Others told Campbell “how lucky I was to be too young to remember,” she said.
In 2005, during a trip to the Sandia Peak Tramway, Campbell said her aunt asked if anyone had information about TWA Flight 260.
“And it so happens that Hugh Prather (a retired educator who was captivated by the crash) left his contact information in case a family member of a crash victim ever came up and inquired,” she said. “So my aunt got in contact with Prather who gave lot of information that we didn’t have. And then within a couple weeks, I learned about 99% of the crash that I hadn’t known until well into my 50s.
“It was great because I finally knew the facts versus what my mind had imagined.”
Along with providing the Campbell family with information, Prather suggested that a memorial be built honoring the victims. This took place in 2006 at the old TWA Ambassador’s Lounge, now the Sandia Vista conference room on the second floor at the Sunport.

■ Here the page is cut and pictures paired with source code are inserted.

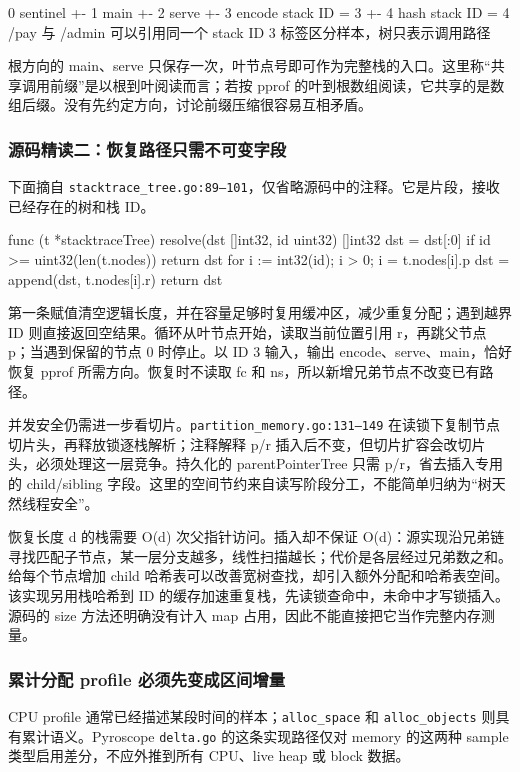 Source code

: \documentclass[UTF8,fontset=fandol,openany,11pt]{ctexbook}
\begin{document}
\begin{codeblock}
0 sentinel
+- 1 main
   +- 2 serve
      +- 3 encode    stack ID = 3
      +- 4 hash      stack ID = 4
/pay 与 /admin 可以引用同一个 stack ID 3
标签区分样本，树只表示调用路径
\end{codeblock}

根方向的 main、serve 只保存一次，叶节点号即可作为完整栈的入口。这里称“共享调用前缀”是以根到叶阅读而言；若按 pprof 的叶到根数组阅读，它共享的是数组后缀。没有先约定方向，讨论前缀压缩很容易互相矛盾。\cite{proj-pyro-tree}

\subsubsection{源码精读二：恢复路径只需不可变字段}
下面摘自 \texttt{stacktrace\_\allowbreak{}tree.\allowbreak{}go:\allowbreak{}89–101}，仅省略源码中的注释。它是片段，接收已经存在的树和栈 ID。

\begin{codeblock}
func (t *stacktraceTree) resolve(dst []int32, id uint32) []int32 {
    dst = dst[:0]
    if id >= uint32(len(t.nodes)) {
        return dst
    }
    for i := int32(id); i > 0; i = t.nodes[i].p {
        dst = append(dst, t.nodes[i].r)
    }
    return dst
}
\end{codeblock}

第一条赋值清空逻辑长度，并在容量足够时复用缓冲区，减少重复分配；遇到越界 ID 则直接返回空结果。循环从叶节点开始，读取当前位置引用 r，再跳父节点 p；当遇到保留的节点 0 时停止。以 ID 3 输入，输出 encode、serve、main，恰好恢复 pprof 所需方向。恢复时不读取 fc 和 ns，所以新增兄弟节点不改变已有路径。

并发安全仍需进一步看切片。\texttt{partition\_\allowbreak{}memory.\allowbreak{}go:\allowbreak{}131–149} 在读锁下复制节点切片头，再释放锁逐栈解析；注释解释 p/r 插入后不变，但切片扩容会改切片头，必须处理这一层竞争。持久化的 parentPointerTree 只需 p/r，省去插入专用的 child/sibling 字段。这里的空间节约来自读写阶段分工，不能简单归纳为“树天然线程安全”。

恢复长度 d 的栈需要 O(d) 次父指针访问。插入却不保证 O(d)：源实现沿兄弟链寻找匹配子节点，某一层分支越多，线性扫描越长；代价是各层经过兄弟数之和。给每个节点增加 child 哈希表可以改善宽树查找，却引入额外分配和哈希表空间。该实现另用栈哈希到 ID 的缓存加速重复栈，先读锁查命中，未命中才写锁插入。源码的 size 方法还明确没有计入 map 占用，因此不能直接把它当作完整内存测量。

\subsubsection{累计分配 profile 必须先变成区间增量}
CPU profile 通常已经描述某段时间的样本；\texttt{alloc\_\allowbreak{}space} 和 \texttt{alloc\_\allowbreak{}objects} 则具有累计语义。Pyroscope \texttt{delta.\allowbreak{}go} 的这条实现路径仅对 memory 的这两种 sample 类型启用差分，不应外推到所有 CPU、live heap 或 block 数据。\cite{proj-pyro-delta}
\end{document}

A year ago, when Campbell posted photos about the 70th anniversary of the crash, film director Sue Vicory said, “I just sort of randomly said we should make a film about it.”
Vicory and Campbell, the film’s executive producer, came out to Albuquerque and returned to the crash site where they conducted interviews, Vicory said.
“Albuquerque was just a lovely community of welcoming people, inviting us to dinner and all of that, so it has been a pretty cool process,” Vicory said.
Campbell said the premise of the story starts out with the TWA tragedy, “but we’ve tried to make this a universal documentary since everybody has gone through loss and grief.”
“Some under more horrific circumstances, but it’s still loss and grief,” Campbell said. “So hopefully, this will be a movie that will touch people no matter what area in life that they come from and help them to navigate through this difficult journey.”
Campbell, a family medicine doctor in the Kansas City area, said she has heard “people remember things that have been so deeply repressed their whole lives and then having to come to terms when it’s staring them right in the face.”
“But the only way you heal is to acknowledge (it) and then you can deal with it,” she said.
After the film showings, Campbell said she and Vicory will reach out to PBS stations in Albuquerque and Kansas City about airing the documentary.